WHAT TO DO: Find every line of the records that has "protected" and return it.

[Dataset entries]

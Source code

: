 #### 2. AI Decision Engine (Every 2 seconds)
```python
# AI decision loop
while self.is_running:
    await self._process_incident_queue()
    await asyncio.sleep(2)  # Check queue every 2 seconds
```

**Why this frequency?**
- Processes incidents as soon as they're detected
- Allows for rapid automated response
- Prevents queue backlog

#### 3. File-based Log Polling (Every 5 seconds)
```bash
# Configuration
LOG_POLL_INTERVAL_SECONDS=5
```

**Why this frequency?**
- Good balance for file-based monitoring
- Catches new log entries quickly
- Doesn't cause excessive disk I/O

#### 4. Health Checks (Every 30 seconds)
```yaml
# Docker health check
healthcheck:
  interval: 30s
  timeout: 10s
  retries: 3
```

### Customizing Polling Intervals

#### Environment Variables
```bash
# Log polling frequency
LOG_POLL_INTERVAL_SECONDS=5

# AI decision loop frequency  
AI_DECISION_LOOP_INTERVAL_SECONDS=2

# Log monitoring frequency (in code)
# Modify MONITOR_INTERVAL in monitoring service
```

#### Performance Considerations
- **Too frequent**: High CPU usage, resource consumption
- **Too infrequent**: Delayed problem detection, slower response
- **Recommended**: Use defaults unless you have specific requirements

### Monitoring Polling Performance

---

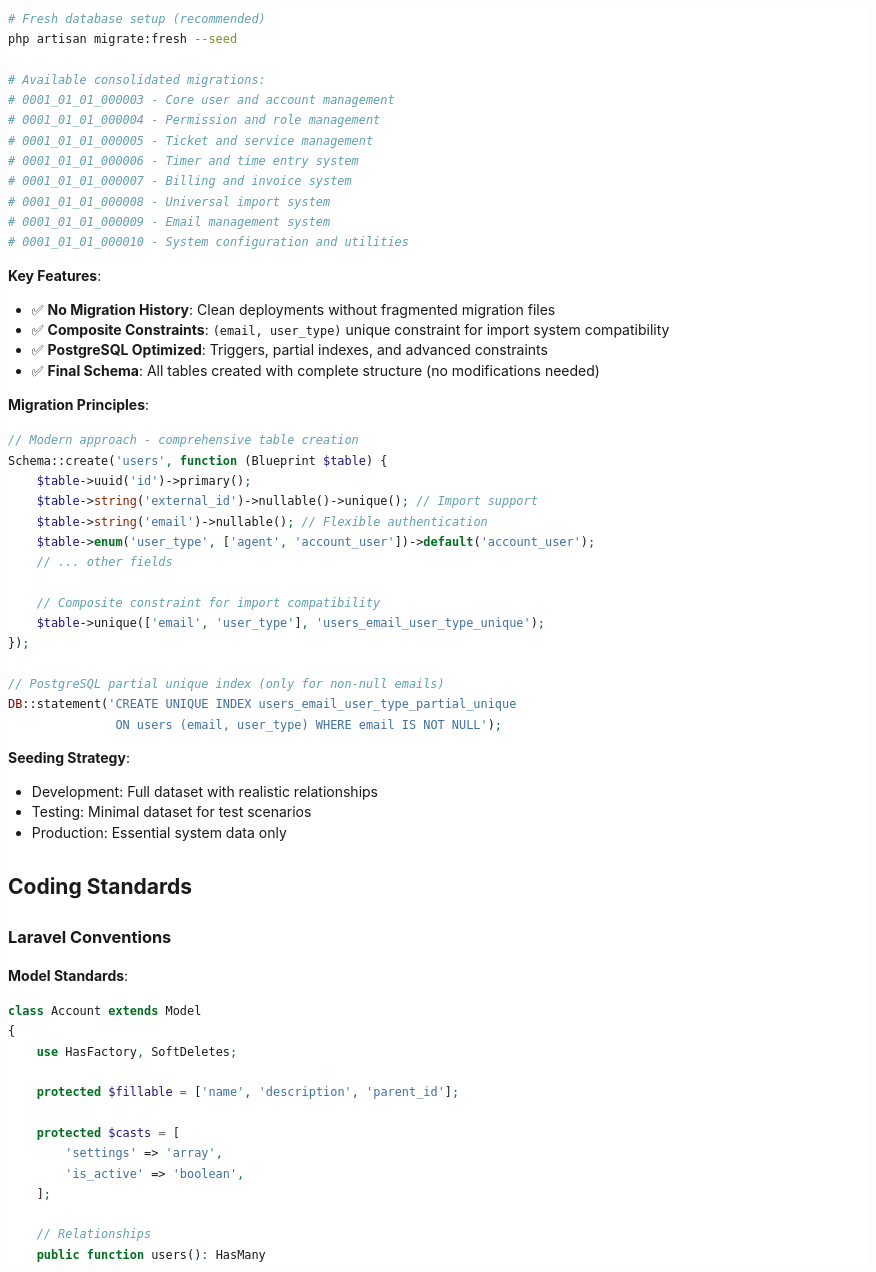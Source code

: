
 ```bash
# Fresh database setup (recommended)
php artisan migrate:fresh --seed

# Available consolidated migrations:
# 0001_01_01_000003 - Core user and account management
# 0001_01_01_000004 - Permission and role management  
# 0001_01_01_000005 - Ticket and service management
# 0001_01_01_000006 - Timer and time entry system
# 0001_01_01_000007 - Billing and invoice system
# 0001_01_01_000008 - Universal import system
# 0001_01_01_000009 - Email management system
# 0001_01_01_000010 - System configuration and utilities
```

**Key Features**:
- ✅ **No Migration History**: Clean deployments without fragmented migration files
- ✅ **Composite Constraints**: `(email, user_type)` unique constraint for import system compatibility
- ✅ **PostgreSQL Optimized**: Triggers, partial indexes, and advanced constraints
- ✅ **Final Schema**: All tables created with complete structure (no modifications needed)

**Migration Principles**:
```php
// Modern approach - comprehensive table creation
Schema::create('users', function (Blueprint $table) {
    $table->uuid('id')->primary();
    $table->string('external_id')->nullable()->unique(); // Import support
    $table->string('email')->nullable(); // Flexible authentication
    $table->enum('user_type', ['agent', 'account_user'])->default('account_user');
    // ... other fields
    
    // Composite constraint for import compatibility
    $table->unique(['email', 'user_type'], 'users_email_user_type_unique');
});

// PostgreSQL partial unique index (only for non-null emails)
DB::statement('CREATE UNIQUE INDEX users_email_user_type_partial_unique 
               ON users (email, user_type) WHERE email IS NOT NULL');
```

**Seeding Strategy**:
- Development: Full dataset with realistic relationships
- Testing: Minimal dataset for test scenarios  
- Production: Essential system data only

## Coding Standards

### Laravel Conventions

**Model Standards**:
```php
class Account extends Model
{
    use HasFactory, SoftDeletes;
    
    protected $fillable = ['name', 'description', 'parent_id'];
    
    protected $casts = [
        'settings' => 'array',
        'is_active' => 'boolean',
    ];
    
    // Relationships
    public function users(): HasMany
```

SOLUTION TO THE EXERCISE:
    protected $fillable = ['name', 'description', 'parent_id'];
    protected $casts = [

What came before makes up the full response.